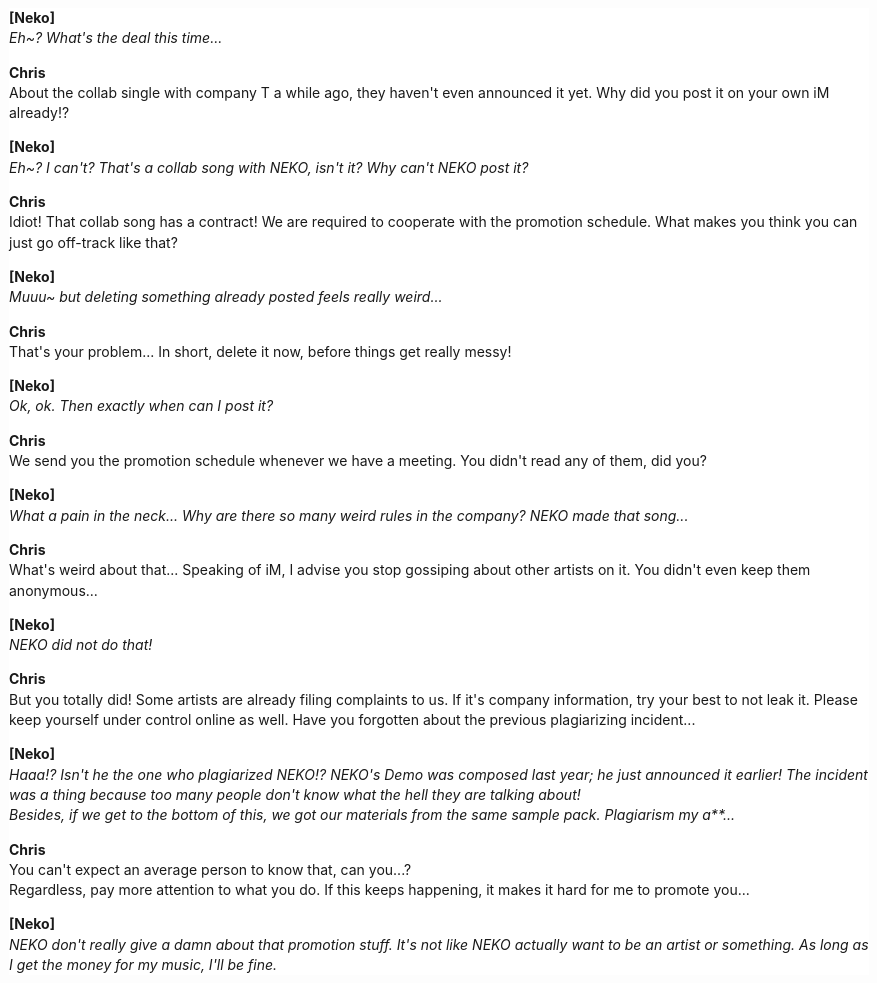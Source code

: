 **[Neko]**<br>
_Eh\~? What's the deal this time..._

**Chris**<br>
About the collab single with company T a while ago, they haven't even announced it yet. Why did you post it on your own iM already!?

**[Neko]**<br>
_Eh\~? I can't? That's a collab song with NEKO, isn't it? Why can't NEKO post it?_

**Chris**<br>
Idiot! That collab song has a contract! We are required to cooperate with the promotion schedule. What makes you think you can just go off\-track like that?

**[Neko]**<br>
_Muuu\~ but deleting something already posted feels really weird..._

**Chris**<br>
That's your problem... In short, delete it now, before things get really messy!

**[Neko]**<br>
_Ok, ok. Then exactly when can I post it?_

**Chris**<br>
We send you the promotion schedule whenever we have a meeting. You didn't read any of them, did you?

**[Neko]**<br>
_What a pain in the neck... Why are there so many weird rules in the company? NEKO made that song..._

**Chris**<br>
What's weird about that... Speaking of iM, I advise you stop gossiping about other artists on it. You didn't even keep them anonymous...

**[Neko]**<br>
_NEKO did not do that!_

**Chris**<br>
But you totally did! Some artists are already filing complaints to us. If it's company information, try your best to not leak it. Please keep yourself under control online as well. Have you forgotten about the previous plagiarizing incident...

**[Neko]**<br>
_Haaa!? Isn't he the one who plagiarized NEKO!? NEKO's Demo was composed last year; he just announced it earlier! The incident was a thing because too many people don't know what the hell they are talking about!<br>
Besides, if we get to the bottom of this, we got our materials from the same sample pack. Plagiarism my a\*\*..._

**Chris**<br>
You can't expect an average person to know that, can you...?<br>
Regardless, pay more attention to what you do. If this keeps happening, it makes it hard for me to promote you...

**[Neko]**<br>
_NEKO don't really give a damn about that promotion stuff. It's not like NEKO actually want to be an artist or something. As long as I get the money for my music, I'll be fine._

INSTRUCTIONS FOR THE TASK: When every line of the listing has been checked for the string "just", give only the number of lines that contain it.

SOLUTION TO THIS PROBLEM: 2